Despite paying for private health insurance for the last four years, Jessica* has no idea who will deliver her baby.
The first-time mother felt assured by the policy’s promise of continuity of care and comforted that the doctor who saw her at the beginning of her pregnancy would be there to deliver her baby when her January due date arrived.
Instead, she discovered there was no private obstetrician to deliver her baby in Lismore, in the northern rivers area of New South Wales.
The city’s only private hospital also has no maternity service, meaning her only private option is to drive almost 150km to the Gold Coast.
“I didn’t want to have to be on the road for an hour and a half if I was to go into spontaneous labour,” she says.
As more private hospitals close their maternity wards, the Royal Australian and New Zealand College of Obstetricians and Gynaecologists (Ranzcog) says more women like Jessica are facing limited choices in maternity care.
Ranzcog says it is a symptom of the gender bias in the funding for private health services, where procedures for men attract higher rebates.
The peak body says the stoush between private hospitals and health insurers is exacerbating the issue. Hospitals are concerned about the rising costs of providing care and asking insurers to pay more, while insurers argue they are paying hospitals fairly and that consumers with health insurance should not be asked to pay more.
In the meantime, nine private hospitals closed their maternity wards between 2015 and 2023, and two private hospitals with maternity services ceased operating.
Ranzcog says these issues are limiting women’s health choices. The peak body will hold a roundtable on Thursday when the government and industry stakeholders will discuss the future of private obstetrics and gynaecology.
It follows a government review of the private hospital sector’s financial viability which found obstetrics is a service “of concern” and becoming “increasingly difficult to offer”.
Dr Heather Waterfall, Ranzcog’s South Australia and Northern Territory chair, says private insurers, Medicare and private hospitals do not provide women’s health with the same level of funding or support as men’s health.

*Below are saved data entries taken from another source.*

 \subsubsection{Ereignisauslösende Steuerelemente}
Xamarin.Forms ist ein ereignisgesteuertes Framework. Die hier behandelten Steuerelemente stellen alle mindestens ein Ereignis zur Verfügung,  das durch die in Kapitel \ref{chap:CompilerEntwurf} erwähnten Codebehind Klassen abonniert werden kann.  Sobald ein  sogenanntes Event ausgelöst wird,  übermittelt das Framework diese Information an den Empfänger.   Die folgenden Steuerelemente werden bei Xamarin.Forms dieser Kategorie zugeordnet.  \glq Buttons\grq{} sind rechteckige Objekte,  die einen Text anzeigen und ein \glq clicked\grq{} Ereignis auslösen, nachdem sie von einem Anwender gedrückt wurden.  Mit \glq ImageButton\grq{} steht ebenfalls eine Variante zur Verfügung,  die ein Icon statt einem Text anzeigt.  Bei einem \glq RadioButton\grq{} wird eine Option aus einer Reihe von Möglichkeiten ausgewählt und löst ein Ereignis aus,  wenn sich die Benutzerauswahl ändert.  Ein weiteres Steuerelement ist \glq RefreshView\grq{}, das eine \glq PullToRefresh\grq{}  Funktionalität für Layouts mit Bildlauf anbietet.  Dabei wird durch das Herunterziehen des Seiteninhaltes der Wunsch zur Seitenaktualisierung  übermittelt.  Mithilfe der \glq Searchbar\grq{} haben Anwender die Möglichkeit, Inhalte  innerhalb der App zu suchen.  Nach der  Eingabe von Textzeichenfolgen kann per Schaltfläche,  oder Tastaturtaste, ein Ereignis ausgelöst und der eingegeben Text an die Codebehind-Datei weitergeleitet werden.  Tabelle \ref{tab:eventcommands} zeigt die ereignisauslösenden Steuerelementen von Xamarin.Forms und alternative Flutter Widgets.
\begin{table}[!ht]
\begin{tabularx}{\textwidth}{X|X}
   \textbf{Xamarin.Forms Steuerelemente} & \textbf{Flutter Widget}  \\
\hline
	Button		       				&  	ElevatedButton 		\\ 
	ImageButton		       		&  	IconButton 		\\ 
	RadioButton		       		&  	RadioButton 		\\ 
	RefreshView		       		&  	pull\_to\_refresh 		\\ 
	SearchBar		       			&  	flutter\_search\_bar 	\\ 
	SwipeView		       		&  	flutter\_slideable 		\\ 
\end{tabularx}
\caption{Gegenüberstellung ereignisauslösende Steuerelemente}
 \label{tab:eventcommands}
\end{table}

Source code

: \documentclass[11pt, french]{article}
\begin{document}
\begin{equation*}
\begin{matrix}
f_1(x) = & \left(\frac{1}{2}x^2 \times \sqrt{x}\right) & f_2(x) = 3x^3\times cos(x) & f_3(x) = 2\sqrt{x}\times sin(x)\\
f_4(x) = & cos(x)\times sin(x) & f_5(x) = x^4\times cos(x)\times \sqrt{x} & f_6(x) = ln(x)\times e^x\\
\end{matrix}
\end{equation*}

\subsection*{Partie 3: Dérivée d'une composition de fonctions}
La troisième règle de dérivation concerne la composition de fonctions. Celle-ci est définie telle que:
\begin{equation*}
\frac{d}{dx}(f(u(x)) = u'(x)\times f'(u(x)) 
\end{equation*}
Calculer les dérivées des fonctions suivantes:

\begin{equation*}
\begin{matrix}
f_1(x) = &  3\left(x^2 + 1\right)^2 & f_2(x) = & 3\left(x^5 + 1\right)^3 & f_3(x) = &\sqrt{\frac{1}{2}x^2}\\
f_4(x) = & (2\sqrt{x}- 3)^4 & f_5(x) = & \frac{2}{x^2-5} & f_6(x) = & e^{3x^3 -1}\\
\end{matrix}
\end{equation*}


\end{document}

For example, specialists get paid less to do a more complex ultrasound on a woman than a routine simple scrotal ultrasound on a man. Private hospitals also have limited theatre availability, Waterfall says, and will prioritise the patients of orthopaedic surgeons and urologists who bring in more money because they bring in higher returns.
She has been advised not to book endometrial ablations, a procedure to reduce heavy menstrual bleeding, unless women are insured with two private insurers, because otherwise “it actually loses money for the hospital”.
Because the private health insurers do not pay the private hospitals sufficiently for obstetric and gynaecological services, they are the first to be closed down when the hospital comes under financial pressure, Waterfall says.
The CEO of the Australian Private Hospitals Association, Brett Heffernan, said: “Unfortunately, as the main mechanism for funding services in private hospitals is private health insurance, and as those payments have not kept pace with indexation, some hospitals have had to make the tough decision to close services, or close hospitals.”
But Dr Rachel David, the CEO of Private Healthcare Australia (PHA), which represents the private health insurers, says factors affecting the viability of private maternity services are mostly beyond the insurers’ control.
She points to economic and social factors driving down the birthrate, a limited specialist workforce, and high fees being charged by obstetricians.
“We’re very concerned that if obstetricians are getting fewer patients, they will increase their fees even more to make up for this,” David says. “This is causing a vicious cycle which could eventually end private maternity.”
David says PHA has urged the government to allow health funds to contribute to more affordable, contemporary models of care such as paying midwives and GPs more for their work in private hospitals.
In the meantime, Ranzcog says patients with potentially complex, painful conditions like endometriosis can’t rely on the public health system for care either, which is increasingly showing cracks.
Amber* eventually upgraded her private health insurance after almost two years on the public waitlist for surgery to treat the condition.
After Amber became “absolutely distraught” from the pain she suffered while on the waitlist, her gynaecologist advised her it would be quicker for her to upgrade her private health insurance and wait the 12 month cooling off period. As soon as it ended, she went back to see her gynaecologist. “I said that you were right. I still haven’t moved on the public health system and can I get surgery now?” Amber told them.
Amber was booked two weeks later. She was still $3,000 out of pocket after the surgery, but says she is “hoping that there’s a new chapter on the end of this”.
Ged Kearney, the assistant health minister and chair of the National Women’s Health Advisory Council, will attend Thursday’s roundtable and says: “Whether it in be the public or private system, in health and medical research, or disparities in costs faced by women, there are many ways that gender bias creeps into our healthcare system.”
The government is conducting an audit of the Medicare Benefits Scheme to examine gender-based differences, she says. “For too long women’s health has been ignored and overlooked.”
*First name only used to protect medical privacy.